Plus: I’d lay money on this soppy romance reaching the big screen – but it may send some skedaddling to the vomitorium

issue 04 February 2017

It could be the nuttiest idea ever. The protagonist of this American musical is Death, who secretly reprieves a beautiful Italian princess, Grazia, and spends the weekend at her father’s palace where a house party is in full swing. The dad knows the gatecrasher’s identity. But Death introduces himself to the others as a suave Russian duke. All the womenfolk promptly fall in love with him, including Grazia, who sets out to bag the mysterious foreigner. Where can this strange plot go next?

Nowhere. Once Grazia learns that Death has come to terminate her existence the story will end. So the script is padded out with additional entanglements between a sprawling crew of sub-personalities. There’s a sulking rotter, a glamorous airman, a foxy widow, a sagacious doctor, a needy minx, a waggish footman, a nymphomaniac scullery maid and an amiable dowager in an advanced state of decay. But their complicated affairs are just delaying tactics, and we keep returning to the doomed central pair whose relationship is as stiff and conventional as a pre-arranged fix-up between royal cousins. They take rapturous lakeside strolls. They gaze adoringly into each other’s retinas.

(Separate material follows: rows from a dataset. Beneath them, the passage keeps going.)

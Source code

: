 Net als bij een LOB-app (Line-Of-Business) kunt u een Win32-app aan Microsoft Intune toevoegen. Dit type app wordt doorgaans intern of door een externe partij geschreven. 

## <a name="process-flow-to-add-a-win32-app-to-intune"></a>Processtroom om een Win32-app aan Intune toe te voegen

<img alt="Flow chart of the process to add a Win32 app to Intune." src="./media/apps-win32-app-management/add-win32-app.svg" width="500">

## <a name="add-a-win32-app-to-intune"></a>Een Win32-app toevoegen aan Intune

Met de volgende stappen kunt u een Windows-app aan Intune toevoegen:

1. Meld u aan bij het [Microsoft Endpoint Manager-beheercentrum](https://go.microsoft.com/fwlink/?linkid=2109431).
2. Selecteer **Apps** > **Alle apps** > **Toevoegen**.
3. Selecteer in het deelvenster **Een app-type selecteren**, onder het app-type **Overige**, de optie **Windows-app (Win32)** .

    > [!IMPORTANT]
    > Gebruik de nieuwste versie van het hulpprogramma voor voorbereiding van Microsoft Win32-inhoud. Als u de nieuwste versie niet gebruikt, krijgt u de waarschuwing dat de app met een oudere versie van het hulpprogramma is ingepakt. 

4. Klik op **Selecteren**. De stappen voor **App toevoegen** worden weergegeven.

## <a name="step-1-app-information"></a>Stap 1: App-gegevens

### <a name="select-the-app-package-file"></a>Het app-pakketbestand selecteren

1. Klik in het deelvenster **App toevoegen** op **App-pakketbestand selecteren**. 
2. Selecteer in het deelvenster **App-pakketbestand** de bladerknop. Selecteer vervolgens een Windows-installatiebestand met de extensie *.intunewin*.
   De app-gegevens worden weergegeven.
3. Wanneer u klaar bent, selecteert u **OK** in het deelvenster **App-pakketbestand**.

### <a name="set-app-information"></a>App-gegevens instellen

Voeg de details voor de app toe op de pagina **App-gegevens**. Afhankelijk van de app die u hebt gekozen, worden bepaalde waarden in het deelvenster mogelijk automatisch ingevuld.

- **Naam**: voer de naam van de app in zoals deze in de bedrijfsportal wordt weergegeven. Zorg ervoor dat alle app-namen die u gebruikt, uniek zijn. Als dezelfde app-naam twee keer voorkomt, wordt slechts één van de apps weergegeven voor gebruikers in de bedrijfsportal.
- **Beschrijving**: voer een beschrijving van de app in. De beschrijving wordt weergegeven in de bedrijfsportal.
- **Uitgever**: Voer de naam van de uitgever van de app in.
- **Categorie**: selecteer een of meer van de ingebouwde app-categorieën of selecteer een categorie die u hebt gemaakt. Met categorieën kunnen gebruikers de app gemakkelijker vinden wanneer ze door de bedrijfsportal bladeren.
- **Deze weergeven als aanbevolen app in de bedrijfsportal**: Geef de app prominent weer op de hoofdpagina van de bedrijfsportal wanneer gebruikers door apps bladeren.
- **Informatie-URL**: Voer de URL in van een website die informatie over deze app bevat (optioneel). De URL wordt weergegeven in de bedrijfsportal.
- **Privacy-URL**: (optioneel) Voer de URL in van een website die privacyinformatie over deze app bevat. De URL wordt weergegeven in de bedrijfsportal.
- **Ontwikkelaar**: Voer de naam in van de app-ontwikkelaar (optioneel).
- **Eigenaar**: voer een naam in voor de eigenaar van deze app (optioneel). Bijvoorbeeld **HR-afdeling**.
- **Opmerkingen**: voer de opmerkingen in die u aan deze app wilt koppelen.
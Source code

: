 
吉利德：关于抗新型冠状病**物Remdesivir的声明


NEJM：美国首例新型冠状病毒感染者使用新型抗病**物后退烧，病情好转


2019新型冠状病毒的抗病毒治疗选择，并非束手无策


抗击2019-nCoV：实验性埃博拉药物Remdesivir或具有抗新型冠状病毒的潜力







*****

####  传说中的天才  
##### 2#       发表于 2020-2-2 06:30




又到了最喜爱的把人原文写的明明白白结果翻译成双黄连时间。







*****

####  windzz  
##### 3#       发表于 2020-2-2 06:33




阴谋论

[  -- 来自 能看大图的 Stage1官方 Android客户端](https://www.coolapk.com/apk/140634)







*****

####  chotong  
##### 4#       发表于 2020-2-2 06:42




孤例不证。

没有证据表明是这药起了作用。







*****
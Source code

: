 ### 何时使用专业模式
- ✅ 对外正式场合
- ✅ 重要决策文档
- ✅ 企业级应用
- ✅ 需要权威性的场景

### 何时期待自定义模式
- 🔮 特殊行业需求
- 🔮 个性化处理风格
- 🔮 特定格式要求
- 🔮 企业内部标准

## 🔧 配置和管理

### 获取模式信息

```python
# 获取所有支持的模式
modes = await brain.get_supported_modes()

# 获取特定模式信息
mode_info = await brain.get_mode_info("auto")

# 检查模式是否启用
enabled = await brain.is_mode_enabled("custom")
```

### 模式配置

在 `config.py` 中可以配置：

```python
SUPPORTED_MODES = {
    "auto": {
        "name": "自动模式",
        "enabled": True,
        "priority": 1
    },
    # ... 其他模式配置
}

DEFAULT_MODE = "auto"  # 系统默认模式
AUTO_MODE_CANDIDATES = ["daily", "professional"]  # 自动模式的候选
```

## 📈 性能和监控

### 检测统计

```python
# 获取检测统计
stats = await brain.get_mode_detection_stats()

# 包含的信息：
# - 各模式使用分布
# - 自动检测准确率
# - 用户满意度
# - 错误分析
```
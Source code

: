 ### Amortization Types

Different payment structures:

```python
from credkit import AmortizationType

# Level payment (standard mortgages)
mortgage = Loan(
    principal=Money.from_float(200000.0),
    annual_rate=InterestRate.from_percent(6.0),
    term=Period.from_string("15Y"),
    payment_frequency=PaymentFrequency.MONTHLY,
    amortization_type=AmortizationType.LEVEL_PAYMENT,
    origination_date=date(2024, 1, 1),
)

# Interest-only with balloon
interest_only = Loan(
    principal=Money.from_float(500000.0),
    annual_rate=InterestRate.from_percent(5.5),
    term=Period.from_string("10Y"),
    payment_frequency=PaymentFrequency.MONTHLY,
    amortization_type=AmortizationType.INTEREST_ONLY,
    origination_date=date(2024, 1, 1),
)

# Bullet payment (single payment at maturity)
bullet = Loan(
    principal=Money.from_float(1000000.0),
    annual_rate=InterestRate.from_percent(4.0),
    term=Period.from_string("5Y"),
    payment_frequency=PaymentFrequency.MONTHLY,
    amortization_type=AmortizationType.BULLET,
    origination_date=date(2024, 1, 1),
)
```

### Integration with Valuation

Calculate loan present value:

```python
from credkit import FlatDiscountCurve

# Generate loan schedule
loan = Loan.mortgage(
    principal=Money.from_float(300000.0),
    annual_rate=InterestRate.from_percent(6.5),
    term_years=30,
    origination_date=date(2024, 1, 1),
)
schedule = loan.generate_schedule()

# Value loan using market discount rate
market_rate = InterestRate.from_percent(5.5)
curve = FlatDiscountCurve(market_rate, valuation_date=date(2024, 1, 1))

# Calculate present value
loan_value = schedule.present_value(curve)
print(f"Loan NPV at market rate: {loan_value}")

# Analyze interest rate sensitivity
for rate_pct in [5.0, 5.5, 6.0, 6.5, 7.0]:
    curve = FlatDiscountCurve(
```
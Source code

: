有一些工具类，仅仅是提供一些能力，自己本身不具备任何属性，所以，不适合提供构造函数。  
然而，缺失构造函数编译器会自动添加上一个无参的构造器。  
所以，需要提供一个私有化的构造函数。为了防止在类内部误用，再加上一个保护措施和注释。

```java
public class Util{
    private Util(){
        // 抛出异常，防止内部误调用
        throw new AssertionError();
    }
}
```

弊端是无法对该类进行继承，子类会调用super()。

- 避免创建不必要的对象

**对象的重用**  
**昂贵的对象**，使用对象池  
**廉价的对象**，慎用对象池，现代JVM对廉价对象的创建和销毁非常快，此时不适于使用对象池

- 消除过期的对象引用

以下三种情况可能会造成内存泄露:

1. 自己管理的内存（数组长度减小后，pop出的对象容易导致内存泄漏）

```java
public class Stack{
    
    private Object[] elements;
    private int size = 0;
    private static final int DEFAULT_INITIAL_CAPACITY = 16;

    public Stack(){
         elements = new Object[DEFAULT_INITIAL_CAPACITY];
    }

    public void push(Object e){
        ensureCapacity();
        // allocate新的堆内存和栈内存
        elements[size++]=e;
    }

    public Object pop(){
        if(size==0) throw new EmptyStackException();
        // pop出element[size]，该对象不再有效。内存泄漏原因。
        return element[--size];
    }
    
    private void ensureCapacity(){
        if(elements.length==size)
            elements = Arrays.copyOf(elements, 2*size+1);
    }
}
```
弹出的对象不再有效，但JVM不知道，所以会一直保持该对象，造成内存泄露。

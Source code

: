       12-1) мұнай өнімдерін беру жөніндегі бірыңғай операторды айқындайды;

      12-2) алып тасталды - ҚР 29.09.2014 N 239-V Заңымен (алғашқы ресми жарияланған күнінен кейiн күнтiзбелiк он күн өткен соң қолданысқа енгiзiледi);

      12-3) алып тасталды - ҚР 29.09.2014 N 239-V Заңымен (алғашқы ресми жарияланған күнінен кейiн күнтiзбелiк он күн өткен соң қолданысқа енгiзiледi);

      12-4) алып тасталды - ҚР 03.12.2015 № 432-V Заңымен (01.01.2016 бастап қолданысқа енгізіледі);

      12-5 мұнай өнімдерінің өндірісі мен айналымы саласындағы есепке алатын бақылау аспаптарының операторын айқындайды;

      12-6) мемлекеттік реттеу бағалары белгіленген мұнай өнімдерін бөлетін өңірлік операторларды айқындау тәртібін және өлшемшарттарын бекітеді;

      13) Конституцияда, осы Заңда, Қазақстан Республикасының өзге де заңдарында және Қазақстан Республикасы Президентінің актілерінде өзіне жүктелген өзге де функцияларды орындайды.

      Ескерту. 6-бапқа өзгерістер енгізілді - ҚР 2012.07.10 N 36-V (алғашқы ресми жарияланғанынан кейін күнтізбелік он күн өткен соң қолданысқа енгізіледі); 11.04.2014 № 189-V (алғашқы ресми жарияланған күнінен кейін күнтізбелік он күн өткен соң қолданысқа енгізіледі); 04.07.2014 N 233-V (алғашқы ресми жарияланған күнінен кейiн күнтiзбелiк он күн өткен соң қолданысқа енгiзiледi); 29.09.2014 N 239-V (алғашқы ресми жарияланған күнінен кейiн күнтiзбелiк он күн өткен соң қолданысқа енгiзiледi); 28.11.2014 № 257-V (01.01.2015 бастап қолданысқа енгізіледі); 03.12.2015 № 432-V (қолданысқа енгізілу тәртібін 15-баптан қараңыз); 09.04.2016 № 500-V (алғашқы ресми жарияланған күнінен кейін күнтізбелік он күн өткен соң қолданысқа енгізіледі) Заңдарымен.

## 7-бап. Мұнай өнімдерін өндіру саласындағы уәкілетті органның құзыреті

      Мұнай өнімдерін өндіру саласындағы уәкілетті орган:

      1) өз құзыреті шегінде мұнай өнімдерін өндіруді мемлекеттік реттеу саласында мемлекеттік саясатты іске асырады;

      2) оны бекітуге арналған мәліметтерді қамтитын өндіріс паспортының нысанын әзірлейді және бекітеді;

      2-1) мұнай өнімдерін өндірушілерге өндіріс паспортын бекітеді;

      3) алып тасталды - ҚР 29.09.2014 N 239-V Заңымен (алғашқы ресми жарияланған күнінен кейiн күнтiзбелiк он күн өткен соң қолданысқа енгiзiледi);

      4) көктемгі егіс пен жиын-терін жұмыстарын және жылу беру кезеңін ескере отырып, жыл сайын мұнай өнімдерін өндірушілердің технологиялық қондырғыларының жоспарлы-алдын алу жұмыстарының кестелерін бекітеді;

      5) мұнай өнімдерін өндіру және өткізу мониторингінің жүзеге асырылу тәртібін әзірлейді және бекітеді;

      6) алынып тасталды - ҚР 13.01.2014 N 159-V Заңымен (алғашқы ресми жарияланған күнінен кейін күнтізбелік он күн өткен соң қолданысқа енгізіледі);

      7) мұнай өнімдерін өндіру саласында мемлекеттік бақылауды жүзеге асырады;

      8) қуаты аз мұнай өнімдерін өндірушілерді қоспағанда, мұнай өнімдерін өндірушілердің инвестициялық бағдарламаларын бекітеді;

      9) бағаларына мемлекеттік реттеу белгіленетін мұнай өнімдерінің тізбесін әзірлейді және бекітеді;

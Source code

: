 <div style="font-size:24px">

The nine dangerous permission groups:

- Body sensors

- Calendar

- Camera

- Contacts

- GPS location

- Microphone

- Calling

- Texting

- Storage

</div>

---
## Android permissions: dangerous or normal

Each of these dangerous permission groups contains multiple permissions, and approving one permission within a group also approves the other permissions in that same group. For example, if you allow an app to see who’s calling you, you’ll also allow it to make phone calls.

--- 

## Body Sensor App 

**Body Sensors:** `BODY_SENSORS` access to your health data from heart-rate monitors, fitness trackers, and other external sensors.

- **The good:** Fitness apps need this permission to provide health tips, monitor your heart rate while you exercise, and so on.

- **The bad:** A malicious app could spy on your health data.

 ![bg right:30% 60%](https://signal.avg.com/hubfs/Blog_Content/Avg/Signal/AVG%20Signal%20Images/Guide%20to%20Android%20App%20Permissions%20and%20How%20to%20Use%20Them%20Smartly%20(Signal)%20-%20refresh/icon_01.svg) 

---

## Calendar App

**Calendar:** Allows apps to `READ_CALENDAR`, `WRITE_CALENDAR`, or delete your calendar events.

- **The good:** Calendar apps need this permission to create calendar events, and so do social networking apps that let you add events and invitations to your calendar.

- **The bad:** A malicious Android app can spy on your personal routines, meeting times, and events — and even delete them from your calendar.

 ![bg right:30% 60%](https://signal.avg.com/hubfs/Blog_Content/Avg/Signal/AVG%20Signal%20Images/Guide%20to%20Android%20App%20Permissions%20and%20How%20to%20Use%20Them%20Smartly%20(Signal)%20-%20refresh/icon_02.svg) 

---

They embrace at midnight and fill the air with ardent drivel. While she tenderly fondles his shoulder blade he gawps longingly at her throat. Only two lighting conditions are permitted to illuminate their gasping intimacies, the full moon and the setting sun. Then there’s a surprise. A sexy American flapper drags Death into the drawing room and tries to seduce him with an upbeat jazz number, but the fun comes to an end and the show settles back into its grand and broody torpor.

It’s certainly great to look at. The stylish costumes by Jonathan Lipman are sumptuously done.